Aim: To introduce how various processes work in linux.

A process can be defined as any program in execution, the program in turn could be an application,a shell script or the shell it self. All of them are internally processes that are being handled by the kernel.

Each process that is being executed is recognized by a number called as the Processor Identification number of PID. The kernel or the operating system recognizes the processes by this number, which is unique for every process.

Every process can launch more processes, The processes that launches or more technically said "forks" a process is the parent of the new process and the new process is the child. The child in turn can launch more processes and so on.

To see a list of all the processes running in your system you can make use of the command "ps"

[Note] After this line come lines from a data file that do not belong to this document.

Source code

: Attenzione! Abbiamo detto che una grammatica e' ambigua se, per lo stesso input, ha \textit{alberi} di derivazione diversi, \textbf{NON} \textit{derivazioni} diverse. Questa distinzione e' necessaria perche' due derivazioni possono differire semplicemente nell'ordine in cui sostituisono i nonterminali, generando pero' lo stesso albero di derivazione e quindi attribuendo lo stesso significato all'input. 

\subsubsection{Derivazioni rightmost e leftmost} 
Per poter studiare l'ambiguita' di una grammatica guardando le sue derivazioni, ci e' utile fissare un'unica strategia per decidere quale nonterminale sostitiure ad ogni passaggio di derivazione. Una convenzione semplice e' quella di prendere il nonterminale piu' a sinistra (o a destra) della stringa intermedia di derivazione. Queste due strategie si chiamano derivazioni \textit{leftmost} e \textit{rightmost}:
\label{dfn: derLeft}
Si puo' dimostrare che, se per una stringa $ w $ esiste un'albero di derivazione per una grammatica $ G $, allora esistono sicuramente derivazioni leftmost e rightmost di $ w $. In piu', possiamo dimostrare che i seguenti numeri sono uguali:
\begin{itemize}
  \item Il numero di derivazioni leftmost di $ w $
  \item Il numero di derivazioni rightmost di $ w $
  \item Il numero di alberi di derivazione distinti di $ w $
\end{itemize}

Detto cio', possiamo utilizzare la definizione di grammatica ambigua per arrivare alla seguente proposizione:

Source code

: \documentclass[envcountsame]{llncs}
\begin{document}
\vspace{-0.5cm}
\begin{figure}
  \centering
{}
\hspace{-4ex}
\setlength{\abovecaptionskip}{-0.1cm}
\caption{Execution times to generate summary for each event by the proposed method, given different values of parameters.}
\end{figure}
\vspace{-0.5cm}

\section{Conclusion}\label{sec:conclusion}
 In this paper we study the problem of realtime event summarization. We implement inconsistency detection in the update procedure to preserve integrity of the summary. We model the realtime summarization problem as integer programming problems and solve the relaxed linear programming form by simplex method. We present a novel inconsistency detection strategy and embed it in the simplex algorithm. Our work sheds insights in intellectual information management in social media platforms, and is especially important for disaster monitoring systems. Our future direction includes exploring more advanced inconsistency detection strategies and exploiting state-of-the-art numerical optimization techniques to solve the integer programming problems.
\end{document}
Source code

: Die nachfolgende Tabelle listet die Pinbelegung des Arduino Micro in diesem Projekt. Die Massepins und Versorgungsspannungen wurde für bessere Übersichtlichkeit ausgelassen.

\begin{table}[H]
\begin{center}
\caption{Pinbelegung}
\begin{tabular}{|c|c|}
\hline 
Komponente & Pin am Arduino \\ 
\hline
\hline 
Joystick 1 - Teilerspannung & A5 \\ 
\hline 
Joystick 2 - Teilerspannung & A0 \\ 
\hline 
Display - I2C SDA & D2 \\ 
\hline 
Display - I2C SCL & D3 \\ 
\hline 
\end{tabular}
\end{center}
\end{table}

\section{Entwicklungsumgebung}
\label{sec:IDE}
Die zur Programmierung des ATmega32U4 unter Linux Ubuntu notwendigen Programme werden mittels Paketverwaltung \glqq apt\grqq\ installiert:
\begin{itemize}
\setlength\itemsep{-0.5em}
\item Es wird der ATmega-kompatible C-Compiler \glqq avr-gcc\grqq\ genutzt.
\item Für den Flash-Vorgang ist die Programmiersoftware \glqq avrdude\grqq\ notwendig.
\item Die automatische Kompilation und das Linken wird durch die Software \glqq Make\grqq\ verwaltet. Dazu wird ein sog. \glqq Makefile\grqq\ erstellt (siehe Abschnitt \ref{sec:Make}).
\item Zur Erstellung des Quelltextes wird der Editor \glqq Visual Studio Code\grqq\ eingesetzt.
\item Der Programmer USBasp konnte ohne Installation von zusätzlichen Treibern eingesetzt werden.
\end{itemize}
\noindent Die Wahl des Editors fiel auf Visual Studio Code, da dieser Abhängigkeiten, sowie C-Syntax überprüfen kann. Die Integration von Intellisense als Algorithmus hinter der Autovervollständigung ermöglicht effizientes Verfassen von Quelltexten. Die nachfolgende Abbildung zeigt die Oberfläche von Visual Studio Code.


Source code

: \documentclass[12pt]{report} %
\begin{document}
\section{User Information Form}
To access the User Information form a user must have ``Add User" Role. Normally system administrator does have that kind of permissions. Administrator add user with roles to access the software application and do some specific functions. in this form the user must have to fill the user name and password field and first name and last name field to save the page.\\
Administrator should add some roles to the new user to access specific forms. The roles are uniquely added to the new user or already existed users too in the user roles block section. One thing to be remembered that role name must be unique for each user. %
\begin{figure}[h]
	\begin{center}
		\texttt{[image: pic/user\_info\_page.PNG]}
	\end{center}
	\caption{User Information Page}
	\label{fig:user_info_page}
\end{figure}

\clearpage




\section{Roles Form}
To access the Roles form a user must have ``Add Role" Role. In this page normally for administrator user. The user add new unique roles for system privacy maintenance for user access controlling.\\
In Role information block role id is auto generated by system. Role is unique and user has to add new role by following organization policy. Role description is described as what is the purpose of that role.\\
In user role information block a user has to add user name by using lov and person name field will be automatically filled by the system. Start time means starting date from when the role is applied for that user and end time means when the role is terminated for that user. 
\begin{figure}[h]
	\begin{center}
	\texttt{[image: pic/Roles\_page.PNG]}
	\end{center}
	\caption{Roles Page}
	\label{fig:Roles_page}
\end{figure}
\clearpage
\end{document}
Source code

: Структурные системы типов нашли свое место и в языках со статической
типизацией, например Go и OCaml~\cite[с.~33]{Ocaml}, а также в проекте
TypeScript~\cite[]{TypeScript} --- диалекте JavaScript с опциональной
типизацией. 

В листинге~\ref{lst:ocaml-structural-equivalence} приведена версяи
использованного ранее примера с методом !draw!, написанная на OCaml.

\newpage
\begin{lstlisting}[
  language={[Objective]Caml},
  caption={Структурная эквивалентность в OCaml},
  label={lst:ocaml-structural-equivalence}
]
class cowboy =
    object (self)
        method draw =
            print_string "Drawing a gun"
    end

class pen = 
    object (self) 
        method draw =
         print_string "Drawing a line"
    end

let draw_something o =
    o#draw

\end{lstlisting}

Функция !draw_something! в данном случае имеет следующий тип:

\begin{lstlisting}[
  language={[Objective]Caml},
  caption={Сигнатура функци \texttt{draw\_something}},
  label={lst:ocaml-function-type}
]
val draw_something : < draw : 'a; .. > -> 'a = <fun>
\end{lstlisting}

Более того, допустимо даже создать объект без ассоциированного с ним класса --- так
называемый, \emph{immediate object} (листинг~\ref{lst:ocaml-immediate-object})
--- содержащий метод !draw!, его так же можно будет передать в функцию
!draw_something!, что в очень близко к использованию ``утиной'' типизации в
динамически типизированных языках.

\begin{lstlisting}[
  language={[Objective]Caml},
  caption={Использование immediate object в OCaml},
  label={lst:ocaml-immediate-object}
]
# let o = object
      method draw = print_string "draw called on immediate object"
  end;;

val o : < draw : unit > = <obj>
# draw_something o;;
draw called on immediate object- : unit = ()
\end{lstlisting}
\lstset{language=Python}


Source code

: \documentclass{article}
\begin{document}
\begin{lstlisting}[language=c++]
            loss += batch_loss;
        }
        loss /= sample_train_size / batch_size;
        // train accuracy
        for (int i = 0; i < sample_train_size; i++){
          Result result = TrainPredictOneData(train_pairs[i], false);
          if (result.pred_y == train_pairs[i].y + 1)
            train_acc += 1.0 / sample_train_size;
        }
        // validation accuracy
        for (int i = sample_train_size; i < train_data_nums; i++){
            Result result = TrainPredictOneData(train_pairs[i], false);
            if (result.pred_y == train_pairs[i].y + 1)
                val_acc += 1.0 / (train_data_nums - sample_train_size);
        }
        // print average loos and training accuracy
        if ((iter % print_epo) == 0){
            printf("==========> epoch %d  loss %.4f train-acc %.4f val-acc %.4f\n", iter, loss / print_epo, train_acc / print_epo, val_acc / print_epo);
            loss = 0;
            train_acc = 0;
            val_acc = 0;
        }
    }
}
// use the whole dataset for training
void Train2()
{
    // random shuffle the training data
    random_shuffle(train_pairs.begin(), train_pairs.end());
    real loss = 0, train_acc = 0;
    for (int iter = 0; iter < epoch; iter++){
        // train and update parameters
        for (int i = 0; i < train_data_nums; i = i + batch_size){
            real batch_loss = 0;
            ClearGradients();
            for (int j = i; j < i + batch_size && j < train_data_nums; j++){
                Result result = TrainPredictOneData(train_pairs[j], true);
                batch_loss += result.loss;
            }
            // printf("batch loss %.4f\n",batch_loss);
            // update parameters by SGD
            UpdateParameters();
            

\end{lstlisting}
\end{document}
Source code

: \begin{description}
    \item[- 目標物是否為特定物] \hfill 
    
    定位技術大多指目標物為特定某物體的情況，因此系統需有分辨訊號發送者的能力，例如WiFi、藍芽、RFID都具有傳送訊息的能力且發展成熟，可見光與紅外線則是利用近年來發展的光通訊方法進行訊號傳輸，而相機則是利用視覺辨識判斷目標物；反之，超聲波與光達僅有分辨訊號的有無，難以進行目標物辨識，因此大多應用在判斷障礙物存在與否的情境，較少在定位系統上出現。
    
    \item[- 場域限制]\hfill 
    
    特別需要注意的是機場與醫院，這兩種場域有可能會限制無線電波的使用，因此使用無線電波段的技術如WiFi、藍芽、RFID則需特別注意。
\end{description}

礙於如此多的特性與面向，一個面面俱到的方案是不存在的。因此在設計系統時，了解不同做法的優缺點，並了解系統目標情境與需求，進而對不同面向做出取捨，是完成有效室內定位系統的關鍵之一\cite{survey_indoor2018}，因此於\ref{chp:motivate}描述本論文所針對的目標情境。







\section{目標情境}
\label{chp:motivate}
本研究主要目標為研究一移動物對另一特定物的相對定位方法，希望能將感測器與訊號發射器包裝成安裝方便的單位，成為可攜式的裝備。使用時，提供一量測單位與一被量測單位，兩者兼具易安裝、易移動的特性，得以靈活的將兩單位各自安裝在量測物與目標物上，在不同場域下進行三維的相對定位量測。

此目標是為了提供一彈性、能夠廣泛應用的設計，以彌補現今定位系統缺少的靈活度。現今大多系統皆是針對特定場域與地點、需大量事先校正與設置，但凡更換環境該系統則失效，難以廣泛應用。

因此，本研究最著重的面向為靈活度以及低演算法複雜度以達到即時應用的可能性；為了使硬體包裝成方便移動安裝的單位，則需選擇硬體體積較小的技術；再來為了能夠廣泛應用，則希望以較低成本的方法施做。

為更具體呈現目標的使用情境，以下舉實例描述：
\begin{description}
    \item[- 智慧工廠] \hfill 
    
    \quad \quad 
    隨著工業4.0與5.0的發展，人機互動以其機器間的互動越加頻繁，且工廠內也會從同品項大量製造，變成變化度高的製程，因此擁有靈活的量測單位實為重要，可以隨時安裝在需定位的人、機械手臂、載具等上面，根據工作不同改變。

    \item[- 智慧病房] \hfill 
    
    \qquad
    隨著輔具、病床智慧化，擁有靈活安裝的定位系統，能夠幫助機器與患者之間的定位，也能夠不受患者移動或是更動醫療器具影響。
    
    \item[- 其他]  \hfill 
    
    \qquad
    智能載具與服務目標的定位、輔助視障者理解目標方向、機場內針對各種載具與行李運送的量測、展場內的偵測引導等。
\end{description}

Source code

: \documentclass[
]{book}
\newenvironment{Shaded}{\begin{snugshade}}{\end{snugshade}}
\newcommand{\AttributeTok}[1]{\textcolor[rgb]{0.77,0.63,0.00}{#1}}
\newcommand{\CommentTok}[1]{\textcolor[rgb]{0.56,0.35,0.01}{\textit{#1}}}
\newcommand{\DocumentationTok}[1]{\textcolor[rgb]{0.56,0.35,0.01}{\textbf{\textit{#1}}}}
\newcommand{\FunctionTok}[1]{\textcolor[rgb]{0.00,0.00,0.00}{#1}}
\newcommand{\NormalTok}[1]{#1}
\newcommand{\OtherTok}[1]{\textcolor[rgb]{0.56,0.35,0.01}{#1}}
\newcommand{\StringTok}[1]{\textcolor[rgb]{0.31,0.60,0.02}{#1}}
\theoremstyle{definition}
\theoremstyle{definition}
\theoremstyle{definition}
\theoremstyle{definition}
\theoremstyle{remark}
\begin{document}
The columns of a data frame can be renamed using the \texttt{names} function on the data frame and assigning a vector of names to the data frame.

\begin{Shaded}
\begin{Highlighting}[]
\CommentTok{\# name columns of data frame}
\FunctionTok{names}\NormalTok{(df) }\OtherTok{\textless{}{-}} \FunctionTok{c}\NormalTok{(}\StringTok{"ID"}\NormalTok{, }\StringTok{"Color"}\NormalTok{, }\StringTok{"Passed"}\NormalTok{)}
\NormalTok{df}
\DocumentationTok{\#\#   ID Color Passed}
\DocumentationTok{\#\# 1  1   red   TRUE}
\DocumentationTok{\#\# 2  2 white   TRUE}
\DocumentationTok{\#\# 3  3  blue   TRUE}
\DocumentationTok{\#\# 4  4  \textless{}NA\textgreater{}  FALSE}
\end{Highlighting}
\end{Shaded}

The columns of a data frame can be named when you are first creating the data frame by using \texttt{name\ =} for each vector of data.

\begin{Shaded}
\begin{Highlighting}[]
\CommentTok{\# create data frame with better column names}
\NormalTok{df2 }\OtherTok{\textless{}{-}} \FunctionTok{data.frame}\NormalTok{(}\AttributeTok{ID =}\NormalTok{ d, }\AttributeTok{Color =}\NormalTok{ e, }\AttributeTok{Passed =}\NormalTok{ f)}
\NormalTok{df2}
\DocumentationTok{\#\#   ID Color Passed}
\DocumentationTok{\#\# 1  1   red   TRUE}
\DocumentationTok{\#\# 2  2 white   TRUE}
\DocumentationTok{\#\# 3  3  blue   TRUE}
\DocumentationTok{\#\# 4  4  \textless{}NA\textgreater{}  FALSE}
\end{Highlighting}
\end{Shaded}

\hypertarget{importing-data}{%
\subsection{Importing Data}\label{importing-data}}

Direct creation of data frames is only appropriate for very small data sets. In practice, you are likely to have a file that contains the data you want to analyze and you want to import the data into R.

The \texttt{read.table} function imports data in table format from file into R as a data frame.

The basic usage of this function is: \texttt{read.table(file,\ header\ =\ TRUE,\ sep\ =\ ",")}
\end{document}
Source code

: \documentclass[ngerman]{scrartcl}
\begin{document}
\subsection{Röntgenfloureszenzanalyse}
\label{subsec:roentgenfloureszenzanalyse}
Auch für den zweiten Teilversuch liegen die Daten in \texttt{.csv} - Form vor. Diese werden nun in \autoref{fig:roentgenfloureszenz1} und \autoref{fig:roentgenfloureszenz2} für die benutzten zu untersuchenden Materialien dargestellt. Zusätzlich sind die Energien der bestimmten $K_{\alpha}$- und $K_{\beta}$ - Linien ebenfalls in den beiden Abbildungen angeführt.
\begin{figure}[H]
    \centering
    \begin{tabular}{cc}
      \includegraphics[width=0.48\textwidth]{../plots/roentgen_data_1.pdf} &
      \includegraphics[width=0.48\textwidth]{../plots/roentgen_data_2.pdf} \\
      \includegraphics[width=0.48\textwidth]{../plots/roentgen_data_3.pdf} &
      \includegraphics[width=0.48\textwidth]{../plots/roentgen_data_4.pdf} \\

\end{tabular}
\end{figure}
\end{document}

The "ps" command by itself lists very few active processes. To see and extensive list of all the processes being run in the system , we can use one of the following options

          ps -e
          ps -ef
          ps -eF
          ps -ely

All the above options give a dtailed out put of all the processes being run in the system. For eg:
ps -ef gives the information in the following format

   UserID,  ProcessID, ParentProcess ID, C(more later) , Start time, tty(terminal) ,  last access time,  command that started the process

The other variations give a little more of littles less information about the processes.

The processes in linux also follow a tree structure just like the file system. Every process starts or spwans out of a previous process. The first process that starts execution in linux is the "init" function that does the forking or spawning of other functions.

To have look how one process is spawned out of other, run the command pstree.

It should give you an output some thing similar to the one shown below.

     │                └─{NetworkManager}
     │         └─2*[apache2───26*[{apache2}]]

To get to know the process id of a specific process we can use a combination of ps and grep as follows

ps -ef | grep "process name" | cut -d' ' -f5 " 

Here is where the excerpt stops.